▶ _INSTRUCTIONS TO FOLLOW_: Answer with nothing except the number of lines in the listing that include the word "como".

▶ _DATA RECORDS_:
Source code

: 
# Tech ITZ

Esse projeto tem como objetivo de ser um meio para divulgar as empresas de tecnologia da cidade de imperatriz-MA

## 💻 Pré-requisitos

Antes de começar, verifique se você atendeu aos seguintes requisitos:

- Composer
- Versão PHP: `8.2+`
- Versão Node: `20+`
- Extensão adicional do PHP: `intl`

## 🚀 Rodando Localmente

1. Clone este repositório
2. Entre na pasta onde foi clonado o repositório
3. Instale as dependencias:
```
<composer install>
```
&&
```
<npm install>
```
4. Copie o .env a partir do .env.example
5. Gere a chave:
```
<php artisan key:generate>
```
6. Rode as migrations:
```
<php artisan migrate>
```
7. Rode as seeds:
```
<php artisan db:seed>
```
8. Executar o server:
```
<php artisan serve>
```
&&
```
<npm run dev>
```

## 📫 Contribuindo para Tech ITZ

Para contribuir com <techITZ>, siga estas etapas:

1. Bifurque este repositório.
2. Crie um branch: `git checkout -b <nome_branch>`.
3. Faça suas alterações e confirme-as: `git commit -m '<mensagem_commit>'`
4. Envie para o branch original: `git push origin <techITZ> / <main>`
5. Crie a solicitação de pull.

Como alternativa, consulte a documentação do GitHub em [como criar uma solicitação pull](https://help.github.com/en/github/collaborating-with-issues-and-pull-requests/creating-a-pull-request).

▶ _PROBLEM SOLUTION_: 2